Categories: Health

Half of the honey imported into the EU is adulterated

The sweetness makes honey an easy victim of adulteration. About half of all (cheap) sweet gold imports into the EU are suspected to be contaminated.
Chantal Staubli

Honey is actually bee spit: the hard-working worker bees fill their stomachs with flower nectar, regurgitate the juice in the hive and thus sweeten our lives.

The natural product was already looted in the Stone Age. Today, however, honey does not have as much to do with nature as it used to. Liquid gold is one of the most counterfeited foodstuffs. For the simple reason that honey is easy to dilute due to its high sugar content, for example with sugar beet syrup.

Although stretching is banned in the EU and Switzerland, it still occurs. According to studies, the European Commission assumes that almost half of all honey imports are stretched. This assumption is based on a study by the Commission’s scientific service. 46 percent of the samples indicated contamination. Products from Britain, Turkey and China showed the highest levels of contamination.

Neither the Europeans nor the Swiss can do without imports. Almost as much honey is imported into the EU as bees produce on the continent. Demand can be met even less in Switzerland: two-thirds come from abroad. There is a reason for this: with an average consumption of 1.2 kilograms per capita, the Swiss are among the world’s top honey lovers, according to Agroscope.

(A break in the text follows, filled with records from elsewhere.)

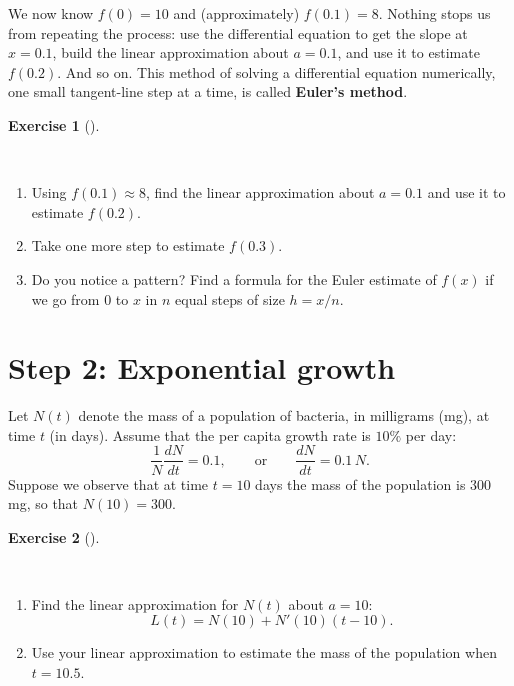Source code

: \documentclass[
  letterpaper,
  DIV=11,
  numbers=noendperiod]{scrreprt}
\providecommand{\tightlist}{%
  \setlength{\itemsep}{0pt}\setlength{\parskip}{0pt}}
\theoremstyle{plain}
\theoremstyle{plain}
\theoremstyle{definition}
\theoremstyle{definition}
\newtheorem{exercise}{Exercise}[chapter]
\theoremstyle{definition}
\theoremstyle{plain}
\theoremstyle{plain}
\theoremstyle{remark}
\begin{document}
We now know \(f(0) = 10\) and (approximately) \(f(0.1) = 8\). Nothing
stops us from repeating the process: use the differential equation to
get the slope at \(x = 0.1\), build the linear approximation about
\(a = 0.1\), and use it to estimate \(f(0.2)\). And so on. This method
of solving a differential equation numerically, one small tangent-line
step at a time, is called \textbf{Euler's method}.

\begin{exercise}[]\protect\hypertarget{exr-activity-euler-steps}{}\label{exr-activity-euler-steps}

~

\begin{enumerate}
\def\labelenumi{\arabic{enumi}.}
\tightlist
\item
  Using \(f(0.1) \approx 8\), find the linear approximation about
  \(a = 0.1\) and use it to estimate \(f(0.2)\).
\item
  Take one more step to estimate \(f(0.3)\).
\item
  Do you notice a pattern? Find a formula for the Euler estimate of
  \(f(x)\) if we go from \(0\) to \(x\) in \(n\) equal steps of size
  \(h = x/n\).
\end{enumerate}

\end{exercise}

\section{Step 2: Exponential growth}\label{step-2-exponential-growth}

Let \(N(t)\) denote the mass of a population of bacteria, in milligrams
(mg), at time \(t\) (in days). Assume that the per capita growth rate is
\(10\%\) per day: \[
\frac{1}{N}\frac{dN}{dt} = 0.1, \qquad\text{or}\qquad \frac{dN}{dt} = 0.1\,N.
\] Suppose we observe that at time \(t = 10\) days the mass of the
population is \(300\) mg, so that \(N(10) = 300\).

\begin{exercise}[]\protect\hypertarget{exr-activity-exponential-growth}{}\label{exr-activity-exponential-growth}

~

\begin{enumerate}
\def\labelenumi{\arabic{enumi}.}
\tightlist
\item
  Find the linear approximation for \(N(t)\) about \(a = 10\): \[
  L(t) = N(10) + N'(10)(t - 10).
  \]
\item
  Use your linear approximation to estimate the mass of the population
  when \(t = 10.5\).
\end{enumerate}

\end{exercise}
\end{document}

After the US, the EU is the largest importer. Foodwatch estimates that of the 175,000 tonnes of honey imported into the EU each year, about 80,000 are contaminated – mainly with syrup made from rice, wheat or sugar beets. An amount that usually remains undiscovered in the laboratory, writes the association, which is committed to the quality of food.

The honey is stretched so that it can be sold in large quantities at lower prices. The price difference between natural honey and sugar syrup makes fraud “very attractive”, according to the European Commission.

The counterfeiting is not only a problem for the EU, but especially for regional beekeeping. “Adequate management has become impossible in beekeeping,” says Thomas Hock, chairman of the Rhineland-Palatinate beekeepers’ association, to the “Spiegel”. Beekeepers have long complained about the sticky trade. Their fear: cheap imports will plunge regional beekeeping into the abyss.

The Honey Working Group, made up of major EU agricultural umbrella organizations, estimates that up to five million hard-working bees could be lost with the “destruction of the livelihoods of European commercial beekeepers”.

The cries of science are being heard. The EU now wants to act against counterfeiting. A new law aims to better monitor the marketing of foods such as honey. To create more transparency, more precise designations of origin are planned. From now on it must be recognizable when honey from a non-EU country is imported into the EU.

But with this flap, the EU only kills a fly – or rather half a bird. After all, a label with the country of origin does not show whether the product is contaminated. Anyone who prefers natural honey should therefore opt for a domestic or European product. But: the natural product is not always natural. Honey is often contaminated with pesticides.

Blaise Mulhauser, director of the botanical garden of the city of Neuchâtel, explains the problem with the pesticides to the specialist newspaper Schweizer Bauer: “If the substances enter the hive with the nectar, it means that the entire colony, including the queen, lifelong exposure to these neurotoxins.”

And pesticides threaten not only human health, but also bee colonies. The toxins affect their sense of direction and weaken their immune systems, making it difficult for the bees to survive.